A brand new round of inspections of towboats and tugs is beginning in July in a nationwide push through the Coast Guard to boost the protection with the nation’s rivers and harbors.
Since a 2008 collision and oil spill near New Orleans involving an improperly licensed towboat captain, the Coast Guard has started inspecting work boats throughout the country.
Up to now, the Coast Guard says they have inspected 2,887 towing vessels that volunteered to become inspected from the 26 states that fall under the Coast Guard’s Eighth District, which can be headquartered in New Orleans.
Starting on July 1, the business says it can begin inspecting the other towing fleet inside district.
“Our goal is One hundred pc participation,” said Michael White, a Coast Guard towing vessel specialist.
White said the inspections “will help improve the safety of towing vessel operations on our nation’s waterways and protect life, property as well as the marine environment.”
Inspectors will probably be seeking out about 900 vessels that are not inspected yet inside the Eighth District’s boundaries, which stretch through the Gulf Coast to Appalachian Mountains to the Rocky Mountains, White said.
Safety inside towing industry came under scrutiny following a July 23, 2008, accident between the towboat Mel Oliver as well as the Tintomara oil tanker around the Mississippi River near New Orleans. The collision spilled about 283,000 gallons of oil and closed a 100-mile stretch of river near New Orleans for six days, temporarily idling lots of tankers and ships as environmental crews used booms and vacuums to clean up oily riverbanks.
From then on accident, Congress required action, plus the tug industry relocated to close several of its very own loopholes. The Coast Guard started creating regulations to have an improved inspection program and began the “Big Tow Operation,” a nationwide effort to hack documented on tugs that break the laws.
The Coast Guard also trained a whole new corps of field inspectors specifically for tugs, aiming to examine your entire fleet.
The inspections are welcomed by many people in the marketplace who complained which the towing fleet was under-regulated. Prior to the new inspection program, towing vessels were one of the only work boats that didn’t have to become inspected with the Coast Guard.
“It’s better. Companies shouldn’t sweep problems under the rug anymore,” said David Whitehurst, a Louisiana towboat captain together with the National Mariners Association, a national tug workers’ group based in Houma, La. “They’re more safety conscious.”
Ken Hocke, senior editor of WorkBoat Magazine, a business journal located in Mandeville, La., said the inspections were long overdue and ferreted out bad operators.
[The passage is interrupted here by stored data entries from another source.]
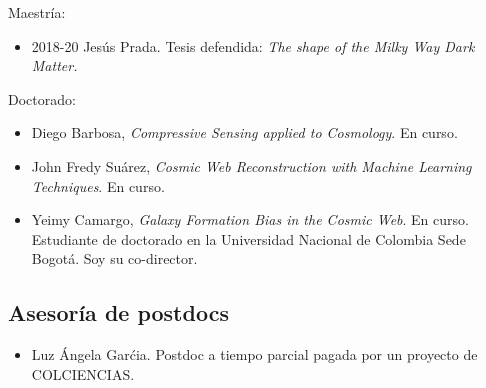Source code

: \documentclass{article}
\begin{document}
Maestr\'ia:
\begin{itemize}
\item{2018-20} Jes\'us Prada. Tesis defendida: \emph{The shape of the Milky Way Dark Matter.}
\end{itemize}

Doctorado:
\begin{itemize}
\item Diego Barbosa, \emph{Compressive Sensing applied to
  Cosmology}. En curso.
\item John Fredy Su\'arez, \emph{Cosmic Web Reconstruction with
  Machine Learning Techniques}. En curso.
\item Yeimy Camargo, \emph{Galaxy Formation Bias in the Cosmic
  Web}. En curso. Estudiante de doctorado en la Universidad Nacional de Colombia
  Sede Bogot\'a. Soy su co-director.
\end{itemize}

\subsection{Asesor\'ia de postdocs}

\begin{itemize}
\item Luz \'Angela Gar\'cia. Postdoc a tiempo parcial
  pagada por un proyecto de COLCIENCIAS.
\end{itemize}
\end{document}
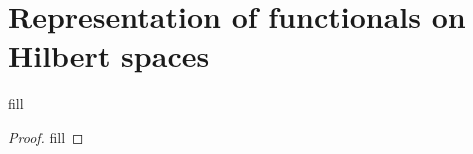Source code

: \section{Representation of functionals on Hilbert spaces}

\begin{exercise}{1}
fill
\end{exercise}
\begin{proof}
fill
\end{proof}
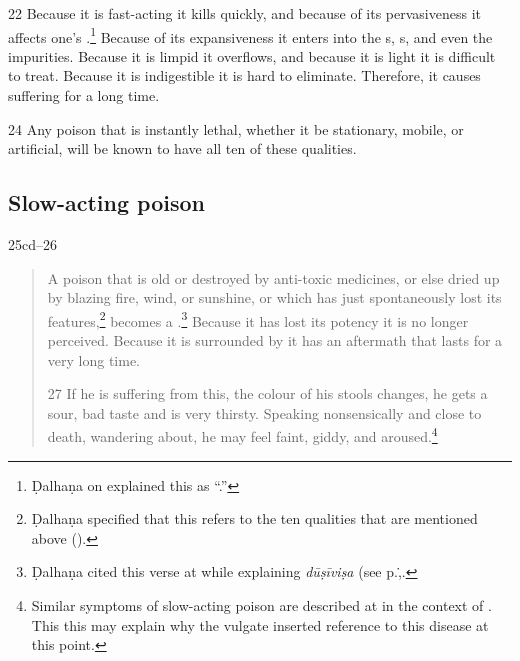 \begin{translation}
\item[22]
Because it is fast-acting it kills quickly, and because of its pervasiveness
it affects one's .\footnote{Ḍalhaṇa
on  explained this as “.”}  Because of its expansiveness it enters
into the s, s, and even the
impurities.  Because it is limpid it overflows, and
because it is light it is difficult to treat.  Because it is indigestible it
is hard to eliminate.  Therefore, it causes suffering for a long time.
    
    \item[ 24]
    Any poison that is instantly lethal, whether it be
    stationary, mobile, or artificial, will be known to 
    have all ten of these qualities.
    
    
  
    
    \subsection{Slow-acting poison}
    \item[25cd--26]  
    \begin{verse}
        A poison that is old or destroyed by anti-toxic medicines, or
else dried up by blazing fire, wind, or sunshine, or which has
just spontaneously lost its features,\footnote{Ḍalhaṇa
    specified that this refers to the ten qualities that are
    mentioned above ().} becomes a
    .\footnote{Ḍalhaṇa cited
        this verse at  while explaining
        \emph{dūṣīviṣa} (see p.\.,\pageref{dusivisa}.} Because it has
        lost its potency it is no longer perceived.  Because it is
        surrounded by  it has an aftermath that
        lasts for a very long time.
        
        \item[27] If he is suffering from this, the colour of his stools changes,
he gets a sour, bad taste and is very thirsty. Speaking nonsensically 
and close
to death, wandering about, he may feel faint, giddy, and
aroused.\footnote{Similar symptoms of slow-acting poison are described at
 in the context of  .  This this may explain why the vulgate inserted reference to this
disease at this point.}
        
        
        

\end{verse}
\end{translation}
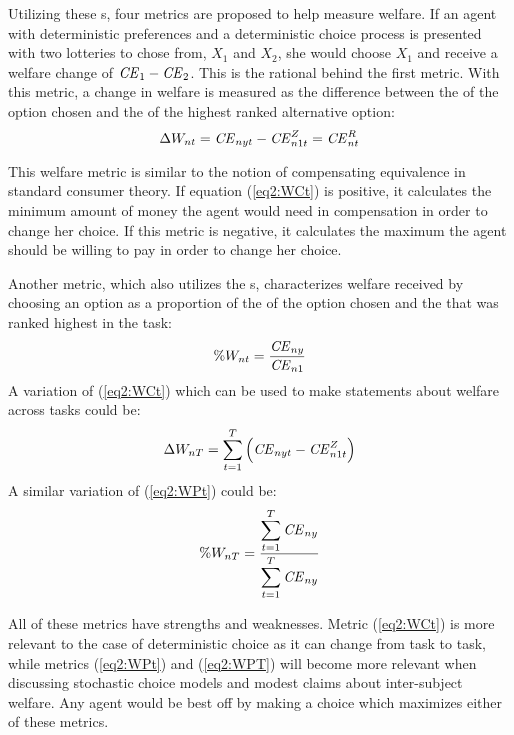 \documentclass[../main.tex]{subfiles}
\begin{document}
Utilizing these {\CE}s, four metrics are proposed to help measure welfare.
If an agent with deterministic preferences and a deterministic choice process is presented with two lotteries to chose from, $X_1$ and $X_2$, she would choose $X_1$ and receive a welfare change of ${\mathit{CE}}_1 - {\mathit{CE}}_2$.
This is the rational behind the first metric.
With this metric, a change in welfare is measured as the difference between the {\CE} of the option chosen and the {\CE} of the highest ranked alternative option:
\begin{equation}
	\label{eq2:WCt}
	\Delta W_{nt} = {\mathit{CE}}_{nyt} - {\mathit{CE}}_{n1t}^Z = {\mathit{CE}}_{nt}^R
\end{equation}

This welfare metric is similar to the notion of compensating equivalence in standard consumer theory.
If equation (\ref{eq2:WCt}) is positive, it calculates the minimum amount of money the agent would need in compensation in order to change her choice.
If this metric is negative, it calculates the maximum the agent should be willing to pay in order to change her choice.

Another metric, which also utilizes the {\CE}s, characterizes welfare received by choosing an option as a proportion of the {\CE} of the option chosen and the {\CE} that was ranked highest in the task:
\begin{equation}
	\label{eq2:WPt}
	\%W_{nt} = \frac{ {\mathit{CE}}_{ny} }{ {\mathit{CE}}_{n1} }
\end{equation}
\noindent A variation of (\ref{eq2:WCt}) which can be used to make statements about welfare across tasks could be:
\begin{equation}
	\label{eq2:WCT}
	\Delta W_{nT} = \sum_{t=1}^T \left( {\mathit{CE}}_{nyt} - {\mathit{CE}}_{n1t}^Z \right)
\end{equation}
\noindent A similar variation of (\ref{eq2:WPt}) could be:
\begin{equation}
	\label{eq2:WPT}
	\%W_{nT} = \frac{\displaystyle\sum_{t=1}^{T} {\mathit{CE}}_{ny} }{\displaystyle\sum_{t=1}^{T} {\mathit{CE}}_{ny}}
\end{equation}

All of these metrics have strengths and weaknesses.
Metric (\ref{eq2:WCt}) is more relevant to the case of deterministic choice as it can change from task to task, while metrics (\ref{eq2:WPt}) and (\ref{eq2:WPT}) will become more relevant when discussing stochastic choice models and modest claims about inter-subject welfare.
Any agent would be best off by making a choice which maximizes either of these metrics.
\end{document}

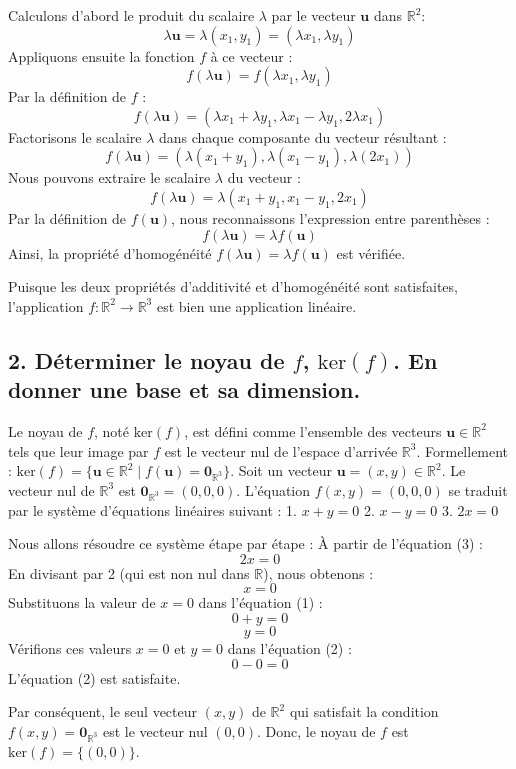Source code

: \documentclass{report}
\begin{document}
Calculons d'abord le produit du scalaire $\lambda$ par le vecteur $\mathbf{u}$ dans $\mathbb{R}^2$:
$$\lambda \mathbf{u} = \lambda (x_1, y_1) = (\lambda x_1, \lambda y_1)$$
Appliquons ensuite la fonction $f$ à ce vecteur :
$$f(\lambda \mathbf{u}) = f(\lambda x_1, \lambda y_1)$$
Par la définition de $f$ :
$$f(\lambda \mathbf{u}) = (\lambda x_1 + \lambda y_1, \lambda x_1 - \lambda y_1, 2\lambda x_1)$$
Factorisons le scalaire $\lambda$ dans chaque composante du vecteur résultant :
$$f(\lambda \mathbf{u}) = (\lambda(x_1 + y_1), \lambda(x_1 - y_1), \lambda(2x_1))$$
Nous pouvons extraire le scalaire $\lambda$ du vecteur :
$$f(\lambda \mathbf{u}) = \lambda(x_1 + y_1, x_1 - y_1, 2x_1)$$
Par la définition de $f(\mathbf{u})$, nous reconnaissons l'expression entre parenthèses :
$$f(\lambda \mathbf{u}) = \lambda f(\mathbf{u})$$
Ainsi, la propriété d'homogénéité $f(\lambda \mathbf{u}) = \lambda f(\mathbf{u})$ est vérifiée.

Puisque les deux propriétés d'additivité et d'homogénéité sont satisfaites, l'application $f: \mathbb{R}^2 \to \mathbb{R}^3$ est bien une application linéaire.

\subsection*{2. Déterminer le noyau de $f$, $\text{ker}(f)$. En donner une base et sa dimension.}

Le noyau de $f$, noté $\text{ker}(f)$, est défini comme l'ensemble des vecteurs $\mathbf{u} \in \mathbb{R}^2$ tels que leur image par $f$ est le vecteur nul de l'espace d'arrivée $\mathbb{R}^3$.
Formellement : $\text{ker}(f) = \{ \mathbf{u} \in \mathbb{R}^2 \mid f(\mathbf{u}) = \mathbf{0}_{\mathbb{R}^3} \}$.
Soit un vecteur $\mathbf{u} = (x, y) \in \mathbb{R}^2$. Le vecteur nul de $\mathbb{R}^3$ est $\mathbf{0}_{\mathbb{R}^3} = (0, 0, 0)$.
L'équation $f(x, y) = (0, 0, 0)$ se traduit par le système d'équations linéaires suivant :
1.  $x+y = 0$
2.  $x-y = 0$
3.  $2x = 0$

Nous allons résoudre ce système étape par étape :
À partir de l'équation (3) :
$$2x = 0$$
En divisant par 2 (qui est non nul dans $\mathbb{R}$), nous obtenons :
$$x = 0$$
Substituons la valeur de $x=0$ dans l'équation (1) :
$$0+y = 0$$
$$y = 0$$
Vérifions ces valeurs $x=0$ et $y=0$ dans l'équation (2) :
$$0-0 = 0$$
L'équation (2) est satisfaite.

Par conséquent, le seul vecteur $(x, y)$ de $\mathbb{R}^2$ qui satisfait la condition $f(x, y) = \mathbf{0}_{\mathbb{R}^3}$ est le vecteur nul $(0, 0)$.
Donc, le noyau de $f$ est $\text{ker}(f) = \{ (0, 0) \}$.
\end{document}
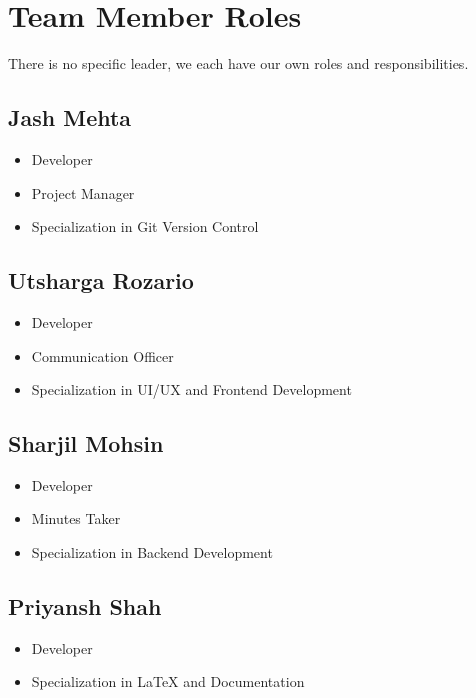 \documentclass{article}
\begin{document}
\section{Team Member Roles}
There is no specific leader, we each have our own roles and responsibilities.

\subsection*{Jash Mehta}

\begin{itemize}
	\item Developer
	\item Project Manager
  \item Specialization in Git Version Control 
\end{itemize}

\subsection*{Utsharga Rozario}

\begin{itemize}
	\item Developer
	\item Communication Officer
  \item Specialization in UI/UX and Frontend Development
\end{itemize}

\subsection*{Sharjil Mohsin}

\begin{itemize}
	\item Developer
	\item Minutes Taker
  \item Specialization in Backend Development
\end{itemize}

\subsection*{Priyansh Shah}

\begin{itemize}
	\item Developer
  \item Specialization in LaTeX and Documentation
\end{itemize}
\end{document}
“Those types of those who lived with the shadows of this marketplace, as they say, who were built with a tug that broke every environmental regulation you might think of, don’t have the place around the river anymore,” he said.
He said the inspections have forced companies to spend more money and time on ensuring their vessels and crews are approximately the Coast Guard’s standards. But, despite some fears, the inspections haven’t driven companies bust, he stated.
“Overall, consumers are proud of it,” Hocke said. “The Coast Guard is progressing a superb job using what they must work together with.”